Als der Wattenscheider Junge Hamit Altintop der Welt am 7. November des vergangenen Jahres das Giganten-Duell zwischen dem FC Bayern und Paris St. Germain bescherte, da war sofort klar: Dieses Duell im Achtelfinale der Champions League wird das Schicksal des Verlierers maßgeblich beeinflussen. Ein Ausscheiden in der ersten K.-o.-Runde, das ist in beiden Welten nicht vorgesehen. Nicht in der als familiär geheiligten des FC Bayern und erst recht nicht in der mit grenzenlos erscheinenden Investitionen nur auf den Königsklassen-Triumph ausgerichteten von PSG. Aber der Modus ist gnadenlos: Einer fliegt und muss fortan das eigene Selbstverständnis korrigieren.
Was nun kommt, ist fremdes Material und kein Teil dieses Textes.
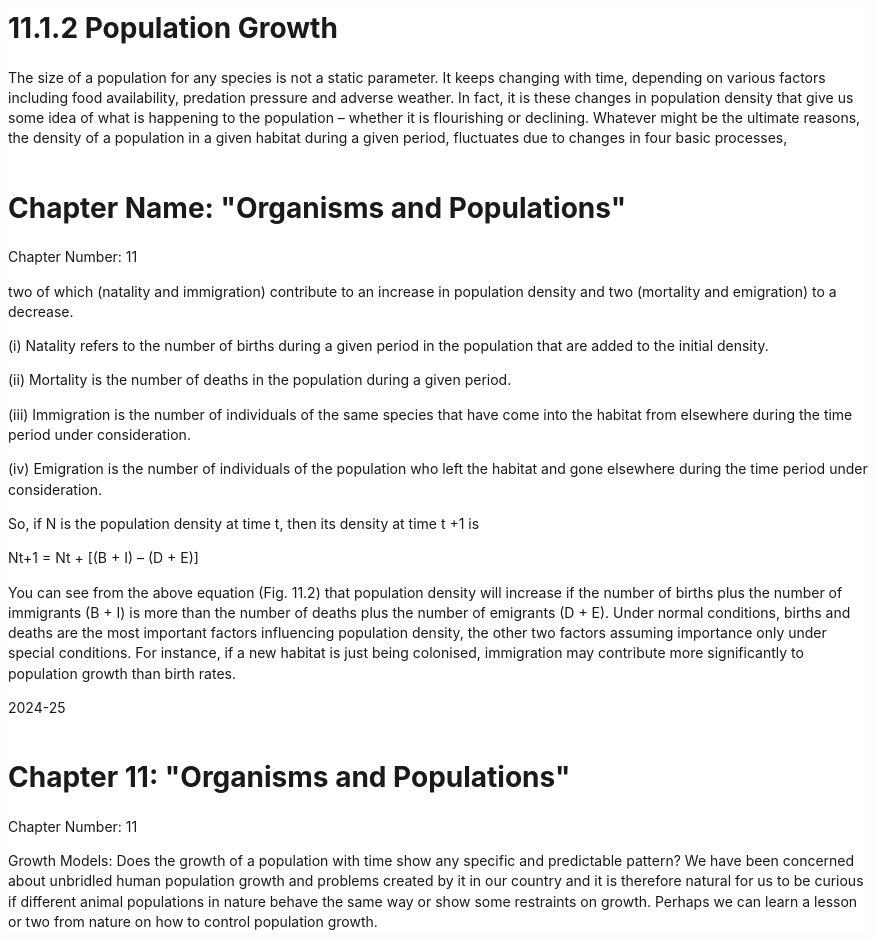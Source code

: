 
# 11.1.2 Population Growth

The size of a population for any species is not a static parameter. It keeps changing with time, depending on various factors including food availability, predation pressure and adverse weather. In fact, it is these changes in population density that give us some idea of what is happening to the population – whether it is flourishing or declining. Whatever might be the ultimate reasons, the density of a population in a given habitat during a given period, fluctuates due to changes in four basic processes,
# Chapter Name: "Organisms and Populations"

Chapter Number: 11

two of which (natality and immigration) contribute to an increase in population density and two (mortality and emigration) to a decrease.

(i) Natality refers to the number of births during a given period in the population that are added to the initial density.

(ii) Mortality is the number of deaths in the population during a given period.

(iii) Immigration is the number of individuals of the same species that have come into the habitat from elsewhere during the time period under consideration.

(iv) Emigration is the number of individuals of the population who left the habitat and gone elsewhere during the time period under consideration.

So, if N is the population density at time t, then its density at time t +1 is

Nt+1 = Nt + [(B + I) – (D + E)]

You can see from the above equation (Fig. 11.2) that population density will increase if the number of births plus the number of immigrants (B + I) is more than the number of deaths plus the number of emigrants (D + E). Under normal conditions, births and deaths are the most important factors influencing population density, the other two factors assuming importance only under special conditions. For instance, if a new habitat is just being colonised, immigration may contribute more significantly to population growth than birth rates.

2024-25
# Chapter 11: "Organisms and Populations"

Chapter Number: 11

Growth Models: Does the growth of a population with time show any specific and predictable pattern? We have been concerned about unbridled human population growth and problems created by it in our country and it is therefore natural for us to be curious if different animal populations in nature behave the same way or show some restraints on growth. Perhaps we can learn a lesson or two from nature on how to control population growth.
Und es mangelt nicht an Deutlichkeit der Mission. “Ich habe schon öfter gesagt, dass der FC Bayern international erfolgreich sein muss”, sagte etwa der Münchner Klubchef Oliver Kahn vor dem Hinspiel in Paris am Dienstag (21 Uhr/Prime Video und im Liveticker bei ntv.de): “Wir werden daran gemessen, dass wir in der Champions League ganz vorne mitspielen!” Zuletzt gelang das im Spätsommer 2020, als der Henkelpott dank Kingsley Coman an die Säbener Straße geholt wurde. PSG war mit 1:0 besiegt worden.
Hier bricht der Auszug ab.